### Task directions
Scan the records for the string "place". State how many lines contain it and add nothing.

==== Dataset entries

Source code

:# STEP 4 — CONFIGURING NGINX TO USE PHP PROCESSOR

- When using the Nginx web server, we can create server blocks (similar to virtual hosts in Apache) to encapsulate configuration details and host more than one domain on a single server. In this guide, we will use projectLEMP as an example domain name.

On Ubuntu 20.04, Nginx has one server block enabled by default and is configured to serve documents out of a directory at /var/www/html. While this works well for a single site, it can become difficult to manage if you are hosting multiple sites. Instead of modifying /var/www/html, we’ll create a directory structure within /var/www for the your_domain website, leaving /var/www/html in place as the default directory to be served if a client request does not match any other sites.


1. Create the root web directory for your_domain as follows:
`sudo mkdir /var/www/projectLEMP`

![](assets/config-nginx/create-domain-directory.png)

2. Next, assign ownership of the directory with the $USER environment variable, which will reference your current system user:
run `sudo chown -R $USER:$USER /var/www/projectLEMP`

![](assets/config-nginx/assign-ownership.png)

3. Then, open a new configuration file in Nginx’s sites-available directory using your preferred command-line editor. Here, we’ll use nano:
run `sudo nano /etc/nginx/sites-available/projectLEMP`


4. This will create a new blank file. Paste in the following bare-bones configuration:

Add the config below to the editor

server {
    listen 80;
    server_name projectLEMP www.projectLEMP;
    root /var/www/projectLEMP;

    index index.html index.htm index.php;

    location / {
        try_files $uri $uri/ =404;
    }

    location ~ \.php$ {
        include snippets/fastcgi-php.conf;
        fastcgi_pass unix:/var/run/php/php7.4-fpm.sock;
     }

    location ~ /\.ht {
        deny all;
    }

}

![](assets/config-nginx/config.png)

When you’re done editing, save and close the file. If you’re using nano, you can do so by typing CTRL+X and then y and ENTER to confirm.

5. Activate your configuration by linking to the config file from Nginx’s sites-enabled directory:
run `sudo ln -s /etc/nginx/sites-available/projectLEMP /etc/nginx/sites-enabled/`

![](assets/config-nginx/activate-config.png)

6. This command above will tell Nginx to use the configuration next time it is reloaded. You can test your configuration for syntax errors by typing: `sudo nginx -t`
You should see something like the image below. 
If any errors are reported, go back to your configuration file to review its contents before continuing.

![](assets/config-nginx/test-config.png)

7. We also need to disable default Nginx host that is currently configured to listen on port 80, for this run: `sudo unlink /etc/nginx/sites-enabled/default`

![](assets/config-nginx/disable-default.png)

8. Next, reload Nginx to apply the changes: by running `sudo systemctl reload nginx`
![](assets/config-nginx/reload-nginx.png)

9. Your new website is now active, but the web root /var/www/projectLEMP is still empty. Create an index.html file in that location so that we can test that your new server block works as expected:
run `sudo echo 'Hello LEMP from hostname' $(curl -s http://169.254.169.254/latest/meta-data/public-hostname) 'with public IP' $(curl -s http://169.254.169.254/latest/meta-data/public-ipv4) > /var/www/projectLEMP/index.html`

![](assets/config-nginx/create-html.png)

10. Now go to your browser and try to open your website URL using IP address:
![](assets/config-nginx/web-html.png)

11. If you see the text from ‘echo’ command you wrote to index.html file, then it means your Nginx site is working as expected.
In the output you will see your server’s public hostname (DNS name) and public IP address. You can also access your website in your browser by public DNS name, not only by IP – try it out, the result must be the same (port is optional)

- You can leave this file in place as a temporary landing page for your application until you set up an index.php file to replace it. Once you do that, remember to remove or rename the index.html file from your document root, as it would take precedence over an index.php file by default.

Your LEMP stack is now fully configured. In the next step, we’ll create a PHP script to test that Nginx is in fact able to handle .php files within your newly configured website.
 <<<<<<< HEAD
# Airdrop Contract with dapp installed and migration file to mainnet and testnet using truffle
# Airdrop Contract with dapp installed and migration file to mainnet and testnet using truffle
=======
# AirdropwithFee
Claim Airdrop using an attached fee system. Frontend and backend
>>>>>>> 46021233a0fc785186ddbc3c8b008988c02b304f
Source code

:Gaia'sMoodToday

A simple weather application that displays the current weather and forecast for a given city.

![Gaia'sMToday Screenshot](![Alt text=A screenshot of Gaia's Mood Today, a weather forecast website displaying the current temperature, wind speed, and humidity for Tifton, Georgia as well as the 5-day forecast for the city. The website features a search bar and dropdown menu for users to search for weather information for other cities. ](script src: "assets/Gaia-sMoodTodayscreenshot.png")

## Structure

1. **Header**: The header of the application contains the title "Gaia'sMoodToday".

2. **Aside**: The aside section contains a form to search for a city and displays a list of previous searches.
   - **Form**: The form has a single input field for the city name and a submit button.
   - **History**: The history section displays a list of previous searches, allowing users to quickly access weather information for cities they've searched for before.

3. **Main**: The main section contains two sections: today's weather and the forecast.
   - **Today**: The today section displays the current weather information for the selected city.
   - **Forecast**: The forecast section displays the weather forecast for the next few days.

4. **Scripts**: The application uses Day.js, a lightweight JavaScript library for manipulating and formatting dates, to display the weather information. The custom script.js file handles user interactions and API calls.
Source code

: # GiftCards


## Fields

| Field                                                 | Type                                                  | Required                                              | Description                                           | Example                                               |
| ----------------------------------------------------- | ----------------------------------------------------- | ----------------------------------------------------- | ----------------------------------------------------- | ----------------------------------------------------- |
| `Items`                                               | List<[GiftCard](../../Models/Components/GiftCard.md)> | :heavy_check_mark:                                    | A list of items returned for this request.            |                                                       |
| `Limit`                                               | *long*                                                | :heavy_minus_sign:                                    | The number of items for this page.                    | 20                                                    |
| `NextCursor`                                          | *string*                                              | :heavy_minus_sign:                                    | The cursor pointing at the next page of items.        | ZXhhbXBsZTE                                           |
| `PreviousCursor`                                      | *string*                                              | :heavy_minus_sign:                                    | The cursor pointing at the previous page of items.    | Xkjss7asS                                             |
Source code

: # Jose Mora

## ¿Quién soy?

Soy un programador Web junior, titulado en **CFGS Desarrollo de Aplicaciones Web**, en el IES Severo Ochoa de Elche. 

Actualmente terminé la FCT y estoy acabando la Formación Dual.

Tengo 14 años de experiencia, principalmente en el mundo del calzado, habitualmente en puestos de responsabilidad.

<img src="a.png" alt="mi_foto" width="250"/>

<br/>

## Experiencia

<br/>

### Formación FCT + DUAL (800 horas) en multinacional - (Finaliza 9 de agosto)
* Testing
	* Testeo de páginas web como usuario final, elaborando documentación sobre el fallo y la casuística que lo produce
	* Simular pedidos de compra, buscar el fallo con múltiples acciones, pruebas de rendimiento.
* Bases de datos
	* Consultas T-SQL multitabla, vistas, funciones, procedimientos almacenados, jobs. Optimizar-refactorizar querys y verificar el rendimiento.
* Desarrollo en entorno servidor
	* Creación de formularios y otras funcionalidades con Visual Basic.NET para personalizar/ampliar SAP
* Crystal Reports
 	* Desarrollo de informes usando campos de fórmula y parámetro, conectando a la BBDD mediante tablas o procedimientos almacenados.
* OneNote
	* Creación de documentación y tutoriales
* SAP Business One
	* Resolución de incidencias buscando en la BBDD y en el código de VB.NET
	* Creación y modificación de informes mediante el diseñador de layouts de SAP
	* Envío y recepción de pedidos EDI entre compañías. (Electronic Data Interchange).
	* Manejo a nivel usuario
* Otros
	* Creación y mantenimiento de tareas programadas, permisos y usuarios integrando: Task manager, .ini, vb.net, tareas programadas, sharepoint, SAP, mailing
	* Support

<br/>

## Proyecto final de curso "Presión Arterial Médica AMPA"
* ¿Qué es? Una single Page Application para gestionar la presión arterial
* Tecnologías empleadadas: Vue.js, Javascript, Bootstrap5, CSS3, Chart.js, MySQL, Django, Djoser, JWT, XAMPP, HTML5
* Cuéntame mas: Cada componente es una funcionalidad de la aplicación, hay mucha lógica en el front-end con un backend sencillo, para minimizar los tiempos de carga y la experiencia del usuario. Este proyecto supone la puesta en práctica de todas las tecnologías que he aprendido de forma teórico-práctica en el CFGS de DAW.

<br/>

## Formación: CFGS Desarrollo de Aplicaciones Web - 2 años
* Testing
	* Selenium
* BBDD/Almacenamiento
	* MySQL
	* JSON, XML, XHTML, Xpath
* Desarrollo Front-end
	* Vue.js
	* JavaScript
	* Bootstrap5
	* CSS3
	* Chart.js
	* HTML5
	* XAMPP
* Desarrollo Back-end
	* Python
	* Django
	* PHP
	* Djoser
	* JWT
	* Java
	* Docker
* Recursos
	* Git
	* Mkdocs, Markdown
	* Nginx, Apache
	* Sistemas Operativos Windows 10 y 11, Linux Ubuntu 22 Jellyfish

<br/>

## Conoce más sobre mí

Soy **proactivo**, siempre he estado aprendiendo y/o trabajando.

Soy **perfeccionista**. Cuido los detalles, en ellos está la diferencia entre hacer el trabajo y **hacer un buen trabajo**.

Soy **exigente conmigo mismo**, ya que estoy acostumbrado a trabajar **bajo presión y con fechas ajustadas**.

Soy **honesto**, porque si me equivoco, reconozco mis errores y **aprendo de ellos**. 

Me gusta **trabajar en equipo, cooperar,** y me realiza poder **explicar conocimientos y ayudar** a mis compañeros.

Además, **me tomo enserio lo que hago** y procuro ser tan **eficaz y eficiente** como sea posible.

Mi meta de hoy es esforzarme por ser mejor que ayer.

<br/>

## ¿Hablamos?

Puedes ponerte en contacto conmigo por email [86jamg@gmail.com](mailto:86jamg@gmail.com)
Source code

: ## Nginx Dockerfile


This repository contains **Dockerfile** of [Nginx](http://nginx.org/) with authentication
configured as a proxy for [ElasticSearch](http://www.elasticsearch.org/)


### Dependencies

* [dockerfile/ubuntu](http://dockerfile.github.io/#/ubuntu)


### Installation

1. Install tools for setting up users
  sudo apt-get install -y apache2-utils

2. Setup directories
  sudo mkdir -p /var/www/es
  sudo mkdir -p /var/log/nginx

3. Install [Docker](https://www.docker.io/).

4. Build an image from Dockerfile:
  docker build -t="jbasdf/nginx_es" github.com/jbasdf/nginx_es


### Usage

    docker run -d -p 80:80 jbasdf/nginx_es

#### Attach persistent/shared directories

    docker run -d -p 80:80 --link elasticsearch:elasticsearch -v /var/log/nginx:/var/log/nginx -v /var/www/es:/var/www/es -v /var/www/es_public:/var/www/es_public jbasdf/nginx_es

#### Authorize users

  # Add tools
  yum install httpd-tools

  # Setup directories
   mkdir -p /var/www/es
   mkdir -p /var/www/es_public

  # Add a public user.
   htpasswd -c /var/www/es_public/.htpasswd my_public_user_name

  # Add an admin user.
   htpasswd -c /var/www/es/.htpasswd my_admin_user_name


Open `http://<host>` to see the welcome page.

========

### Written answer
2